Keeping container updates under control

Hazardous Goods

Correcting Images

The second step after discovering that a security problem exists is something I have already implicitly worked through in this article. The most important basic rules can be listed briefly: Security updates in containers can always be solved when you roll out a new version of the container instead of tinkering with the running container. For this to work, the architecture of a setup must be designed to be implicitly redundant from the start. Central tools such as databases must be clustered so that the failure of a container does not cause the entire environment to collapse.

However, how exactly you find updated images on the basis of which you then launch new containers is something that I cannot meaningfully describe in this article. The number of potential setups in the field that use and generate images is huge. In an article on containers and security [2], I looked in detail three years ago why it is not a good idea to source containers on the web, roll them out, and only briefly test whether they deliver the desired functionality. To this day, nothing has changed in this regard; what's more, anyone who seriously runs container workloads somehow has to get their containers out of a CI/CD pipeline, which is not a particularly convenient task to construct in such an environment.

Commercial Distributions Help

The manufacturers of the commercial Kubernetes distributions are aware of this problem and help you in various ways. If you use Red Hat's OpenShift or SUSE's Rancher, for example, you can source all the software required for a CI/CD tool chain in a version preconfigured by the manufacturer, which makes the setup far easier, especially because the manufacturers now also deliver their solutions with easy-to-understand, intuitive user interfaces.

The Update

Assume you have identified the MariaDB container from the example as a container with a security problem and now want to update it. You have already sourced and retrieved the new image, so the next step is concrete action. If you do not use a fleet manager like Kubernetes, the whole process is quickly completed: Stop the old pod, start the new pod, repeat until all the pods have been rotated – done.

However, setups with containers that are not governed by a fleet manager are very rare these days, so this example can hardly be considered true to life. Typically, you will instead be dealing with an arbitrary delivery form of Kubernetes, such as OpenShift, Rancher, or the vendor's Kubernetes distribution. At this point, a technique the Kubernetes developers refer to as a "rolling update" comes into play, and it is basically intended for just such scenarios.

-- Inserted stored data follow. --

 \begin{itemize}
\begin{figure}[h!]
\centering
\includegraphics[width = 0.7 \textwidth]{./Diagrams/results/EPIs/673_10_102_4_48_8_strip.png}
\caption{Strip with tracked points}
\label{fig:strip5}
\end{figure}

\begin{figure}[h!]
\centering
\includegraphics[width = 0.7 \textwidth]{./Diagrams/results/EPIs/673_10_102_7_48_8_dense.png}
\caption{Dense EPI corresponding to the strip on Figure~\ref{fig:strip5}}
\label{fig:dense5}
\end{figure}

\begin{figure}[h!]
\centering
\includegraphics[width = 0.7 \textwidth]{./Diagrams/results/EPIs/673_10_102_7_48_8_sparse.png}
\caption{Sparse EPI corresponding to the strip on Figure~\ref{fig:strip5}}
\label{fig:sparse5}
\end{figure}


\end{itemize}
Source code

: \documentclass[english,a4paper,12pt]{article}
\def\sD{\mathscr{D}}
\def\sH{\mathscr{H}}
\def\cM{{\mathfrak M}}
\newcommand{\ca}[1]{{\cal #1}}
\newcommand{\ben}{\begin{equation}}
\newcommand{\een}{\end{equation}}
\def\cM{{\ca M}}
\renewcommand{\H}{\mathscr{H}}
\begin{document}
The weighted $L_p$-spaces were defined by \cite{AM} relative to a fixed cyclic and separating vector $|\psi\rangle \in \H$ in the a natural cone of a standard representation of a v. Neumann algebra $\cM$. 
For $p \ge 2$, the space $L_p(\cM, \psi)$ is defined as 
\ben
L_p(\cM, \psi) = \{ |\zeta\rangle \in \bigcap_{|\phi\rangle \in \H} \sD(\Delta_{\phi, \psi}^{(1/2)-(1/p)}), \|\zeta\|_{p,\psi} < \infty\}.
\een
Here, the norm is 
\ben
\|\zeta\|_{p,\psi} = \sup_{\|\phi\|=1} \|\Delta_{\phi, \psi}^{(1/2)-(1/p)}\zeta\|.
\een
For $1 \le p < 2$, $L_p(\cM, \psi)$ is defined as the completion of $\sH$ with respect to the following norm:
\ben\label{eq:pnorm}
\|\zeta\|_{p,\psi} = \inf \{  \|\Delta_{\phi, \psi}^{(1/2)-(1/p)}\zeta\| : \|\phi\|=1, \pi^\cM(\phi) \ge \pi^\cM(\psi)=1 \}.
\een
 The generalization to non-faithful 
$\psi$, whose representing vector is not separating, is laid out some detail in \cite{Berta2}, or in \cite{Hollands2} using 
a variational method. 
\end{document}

Basically, you do not update the individual containers in a pod. Instead, you phase in new pods alongside the existing pods. If so desired, Kubernetes can handle inserting new pods with newer images and phasing out old pods automatically – a rolling update. Under the hood, it uses the Kubernetes controllers for replica sets to do its job. A Kubernetes tutorial [3] describes the technique in detail for each case. The advantage of this approach is that you don't have to worry about removing the obsolete containers. Instead, you can safely assume that the vulnerable software will disappear into a black hole.